Charles Napier (Royal Navy Officer) - Steam and Iron

Steam and Iron

During these years Napier began a voluminous and indefatigable correspondence with the Admiralty on the urgency for naval reform, which lasted for the rest of his career. He sought to persuade successive civil administrations of the need for innovative ship-design and tactics, the development of steam ships and the use of iron in ship construction, the proper training of officers, and decent living conditions for ordinary seamen. He held that the use of the press gang and of flogging should be abolished, and that seamen should receive proper wages and pensions. In all this he was far ahead of his time. His advocacy had little effect: on the contrary, successive administrators considered him an eccentric nuisance.

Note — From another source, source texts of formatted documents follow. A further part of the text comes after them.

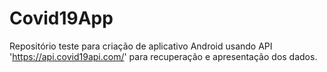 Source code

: # Covid19App
 Repositório teste para criação de aplicativo Android usando API 'https://api.covid19api.com/' para recuperação e apresentação dos dados.
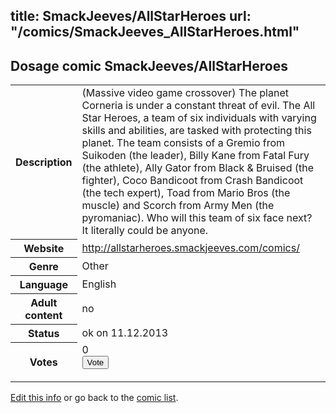 title: SmackJeeves/AllStarHeroes
url: "/comics/SmackJeeves_AllStarHeroes.html"
---
Dosage comic SmackJeeves/AllStarHeroes
-----------------------------------------

<p id="msg"></p>
<script type="text/javascript">
if (window.location.search === '?edit_info_mail=sent_ok') {
  var elem = document.getElementById("msg");
  elem.innerHTML = 'Edited information sucessfully sent for review, which is usually done daily. Thanks!';
  elem.className = 'ok';
}
</script>
<table class="comicinfo">
<tr>
<th>Description</th><td>(Massive video game crossover) The planet Corneria is under a constant threat of evil. The All Star Heroes, a team of six individuals with varying skills and abilities, are tasked with protecting this planet. The team consists of a Gremio from Suikoden (the leader), Billy Kane from Fatal Fury (the athlete), Ally Gator from Black &amp; Bruised (the fighter), Coco Bandicoot from Crash Bandicoot (the tech expert), Toad from Mario Bros (the muscle) and Scorch from Army Men (the pyromaniac). Who will this team of six face next? It literally could be anyone.</td>
</tr>
<tr>
<th>Website</th><td><a href="http://allstarheroes.smackjeeves.com/comics/">http://allstarheroes.smackjeeves.com/comics/</a></td>
</tr>
<tr>
<th>Genre</th><td>Other</td>
</tr>
<tr>
<th>Language</th><td>English</td>
</tr>
<tr>
<th>Adult content</th><td>no</td>
</tr>
<tr>
<th>Status</th><td>ok on 11.12.2013</td>
</tr>
<tr>
<th>Votes</th><td>0
<form action="http://gaecounter.appspot.com/count/" method="POST">
<input name="name" type="hidden" value="SmackJeeves_AllStarHeroes"/>
<input name="uid" type="hidden" id="voteuid" value=""/>
<input type="submit" value="Vote"/>
</form>
</td>
</tr>
</table>
<script type="text/javascript">
var ua = navigator.userAgent;
document.getElementById("voteuid").value = ua.replace(/[^a-zA-Z0-9\._:]/g , "_");;
</script>

[Edit this info](SmackJeeves_AllStarHeroes_edit.html) or go back to the [comic list](../comic-index.html).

He had been interested in steam navigation since its beginnings, and began investing his considerable resources in a steam vessel service that would ply along the River Seine. In 1821 he financed and participated in the construction of one of the first iron-hulled vessels ever built, and the first designed to venture into open water. The Aaron Manby was named after the master of the Horseley Ironworks, Tipton, Staffordshire, where she was pre-fabricated to a design formulated by Napier, Manby and Manby’s son Charles and then assembled at Rotherhithe on the Thames. After trials in May 1822, the Aaron Manby crossed the English Channel to Le Havre under Napier’s command on 10 June 1822, and proceeded up the Seine to Paris, where she caused a great stir and where she was based for the next decade. This has been claimed as the first passage from France to Britain by steam ship, which it was not: but it was the first direct passage from London to Paris by steam ship and the first seagoing voyage by an iron ship anywhere. Napier’s company built five similar steamships but in 1827 he went bankrupt, leaving the family in severe financial difficulty. (Sold off, the ships gave 30 years further service.)